Quel legs laisse François Legault?

04.05.2026, 12:38 (GMT)

Un État plus gros malgré les promesses

« Un gouvernement de la CAQ réduira la bureaucratie et le gaspillage au sein de l’État », promettait François Legault lors de la campagne électorale de 2018. La CAQ voulait notamment réduire le nombre de postes administratifs, diminuer les dépenses en technologies de l’information et abaisser les coûts d’approvisionnement en biens et services. Elle pensait pouvoir retrancher 5000 postes de la machine et économiser 800 millions de dollars.

« C’est tout à fait réaliste. Ça aurait dû être fait depuis longtemps », disait alors François Legault.

Or, huit ans plus tard, il quitte le pouvoir en laissant derrière lui un État beaucoup plus gros qu’à son arrivée : en 2018, le nombre d’employés dans la fonction publique était de 68 618 ; il a passé le cap des 80 000 en 2024-2025.

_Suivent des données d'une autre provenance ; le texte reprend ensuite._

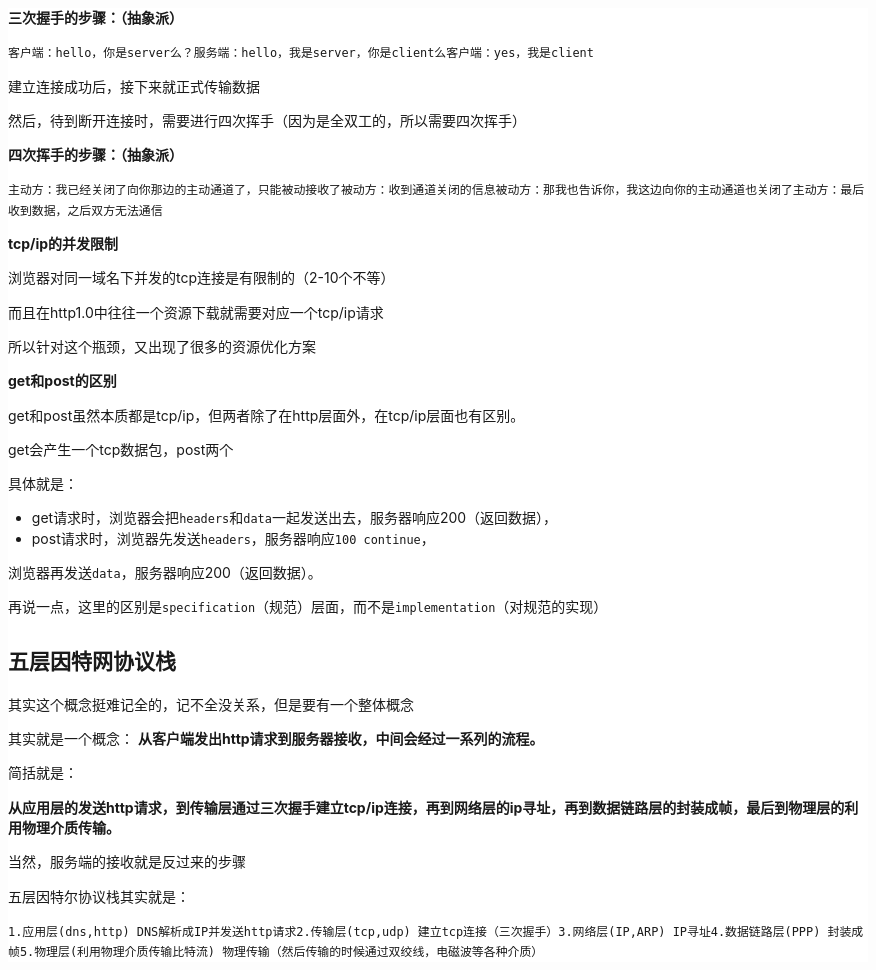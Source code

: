 **三次握手的步骤：（抽象派）**

<div>

    客户端：hello，你是server么？服务端：hello，我是server，你是client么客户端：yes，我是client

</div>

建立连接成功后，接下来就正式传输数据

然后，待到断开连接时，需要进行四次挥手（因为是全双工的，所以需要四次挥手）

**四次挥手的步骤：（抽象派）**

<div>

    主动方：我已经关闭了向你那边的主动通道了，只能被动接收了被动方：收到通道关闭的信息被动方：那我也告诉你，我这边向你的主动通道也关闭了主动方：最后收到数据，之后双方无法通信

</div>

**tcp/ip的并发限制**

浏览器对同一域名下并发的tcp连接是有限制的（2-10个不等）

而且在http1.0中往往一个资源下载就需要对应一个tcp/ip请求

所以针对这个瓶颈，又出现了很多的资源优化方案

**get和post的区别**

get和post虽然本质都是tcp/ip，但两者除了在http层面外，在tcp/ip层面也有区别。

get会产生一个tcp数据包，post两个

具体就是：

*   get请求时，浏览器会把`headers`和`data`一起发送出去，服务器响应200（返回数据），
*   post请求时，浏览器先发送`headers`，服务器响应`100 continue`，

浏览器再发送`data`，服务器响应200（返回数据）。

再说一点，这里的区别是`specification`（规范）层面，而不是`implementation`（对规范的实现）

## 五层因特网协议栈

其实这个概念挺难记全的，记不全没关系，但是要有一个整体概念

其实就是一个概念： **从客户端发出http请求到服务器接收，中间会经过一系列的流程。**

简括就是：

**从应用层的发送http请求，到传输层通过三次握手建立tcp/ip连接，再到网络层的ip寻址，再到数据链路层的封装成帧，最后到物理层的利用物理介质传输。**

当然，服务端的接收就是反过来的步骤

五层因特尔协议栈其实就是：

<div>

    1.应用层(dns,http) DNS解析成IP并发送http请求2.传输层(tcp,udp) 建立tcp连接（三次握手）3.网络层(IP,ARP) IP寻址4.数据链路层(PPP) 封装成帧5.物理层(利用物理介质传输比特流) 物理传输（然后传输的时候通过双绞线，电磁波等各种介质）

</div>
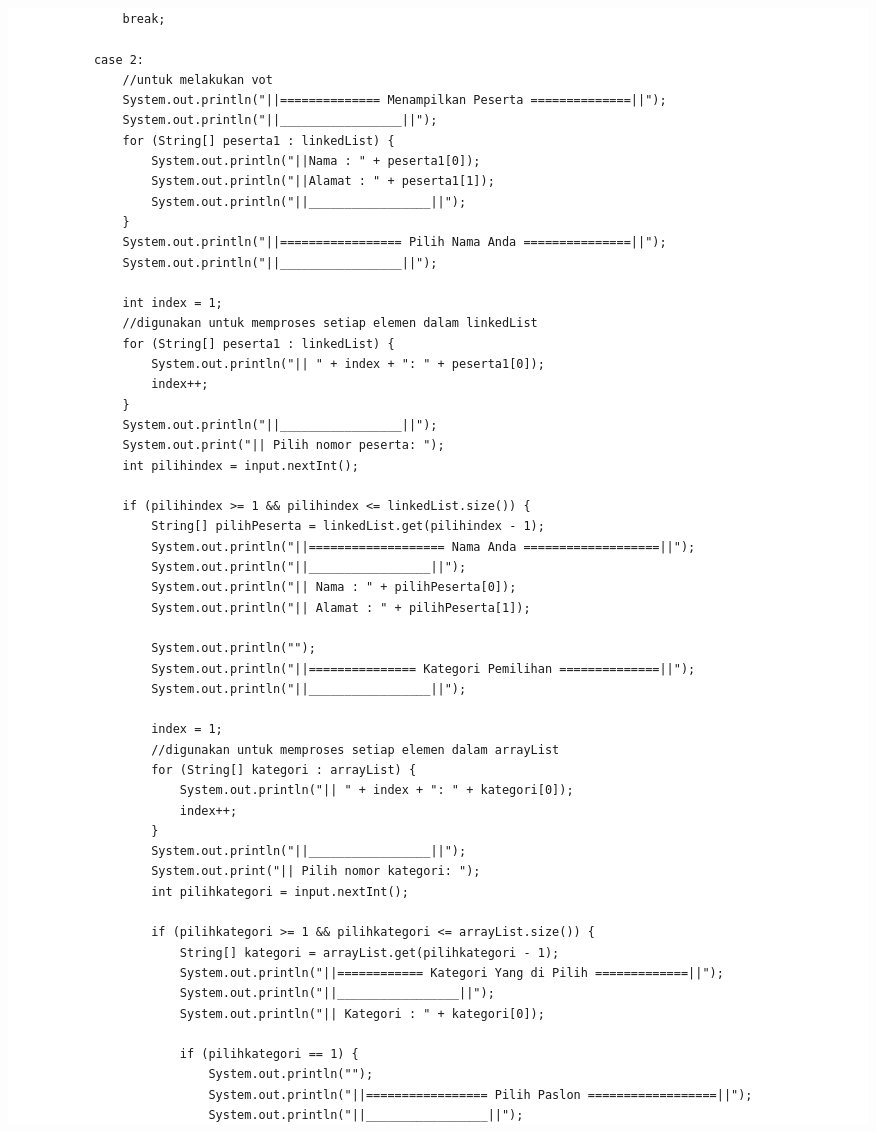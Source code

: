                     break;

                case 2:
                    //untuk melakukan vot
                    System.out.println("||============== Menampilkan Peserta ==============||");
                    System.out.println("||_________________||");
                    for (String[] peserta1 : linkedList) {
                        System.out.println("||Nama : " + peserta1[0]);
                        System.out.println("||Alamat : " + peserta1[1]);
                        System.out.println("||_________________||");
                    }
                    System.out.println("||================= Pilih Nama Anda ===============||");
                    System.out.println("||_________________||");

                    int index = 1;
                    //digunakan untuk memproses setiap elemen dalam linkedList
                    for (String[] peserta1 : linkedList) {
                        System.out.println("|| " + index + ": " + peserta1[0]);
                        index++;
                    }
                    System.out.println("||_________________||");
                    System.out.print("|| Pilih nomor peserta: ");
                    int pilihindex = input.nextInt();

                    if (pilihindex >= 1 && pilihindex <= linkedList.size()) {
                        String[] pilihPeserta = linkedList.get(pilihindex - 1);
                        System.out.println("||=================== Nama Anda ===================||");
                        System.out.println("||_________________||");
                        System.out.println("|| Nama : " + pilihPeserta[0]);
                        System.out.println("|| Alamat : " + pilihPeserta[1]);

                        System.out.println("");
                        System.out.println("||=============== Kategori Pemilihan ==============||");
                        System.out.println("||_________________||");

                        index = 1;
                        //digunakan untuk memproses setiap elemen dalam arrayList
                        for (String[] kategori : arrayList) {
                            System.out.println("|| " + index + ": " + kategori[0]);
                            index++;
                        }
                        System.out.println("||_________________||");
                        System.out.print("|| Pilih nomor kategori: ");
                        int pilihkategori = input.nextInt();

                        if (pilihkategori >= 1 && pilihkategori <= arrayList.size()) {
                            String[] kategori = arrayList.get(pilihkategori - 1);
                            System.out.println("||============ Kategori Yang di Pilih =============||");
                            System.out.println("||_________________||");
                            System.out.println("|| Kategori : " + kategori[0]);

                            if (pilihkategori == 1) {
                                System.out.println("");
                                System.out.println("||================= Pilih Paslon ==================||");
                                System.out.println("||_________________||");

À quoi se consacrent ces nouveaux employés ? « À certains événements exceptionnels », expliquait Québec dans son budget de 2023-2024, où l’on dénombrait 4000 fonctionnaires de plus que seulement un an auparavant. Québec avait alors dû embaucher du personnel au ministère de l’Emploi et de la Solidarité sociale pour faire face à « l’augmentation des demandes d’aide financière de dernier recours [l’aide sociale] concernant particulièrement les demandeurs d’asile et les ressortissants ukrainiens ». Le ministère de l’Immigration, de la Francisation et de l’Intégration a aussi dû appeler des travailleurs en renfort pour faire face à la croissance « importante » de la demande en francisation. S’ajoutaient les ratés liés à la transformation numérique à la Société de l’assurance automobile et l’effet de l’allongement des horaires des ingénieurs de l’État.

Le gouvernement a toutefois imposé en 2024 un gel de recrutement dans toute la machine. Les effectifs ont diminué de 3000 postes depuis, et les efforts se poursuivent dans le but de les réduire de 5000 d’ici à 2027. Le « traitement choc » imposé à la bureaucratie québécoise a été lancé en fin de parcours. À l’automne 2025, François Legault a confié le dossier à France-Élaine Duranceau.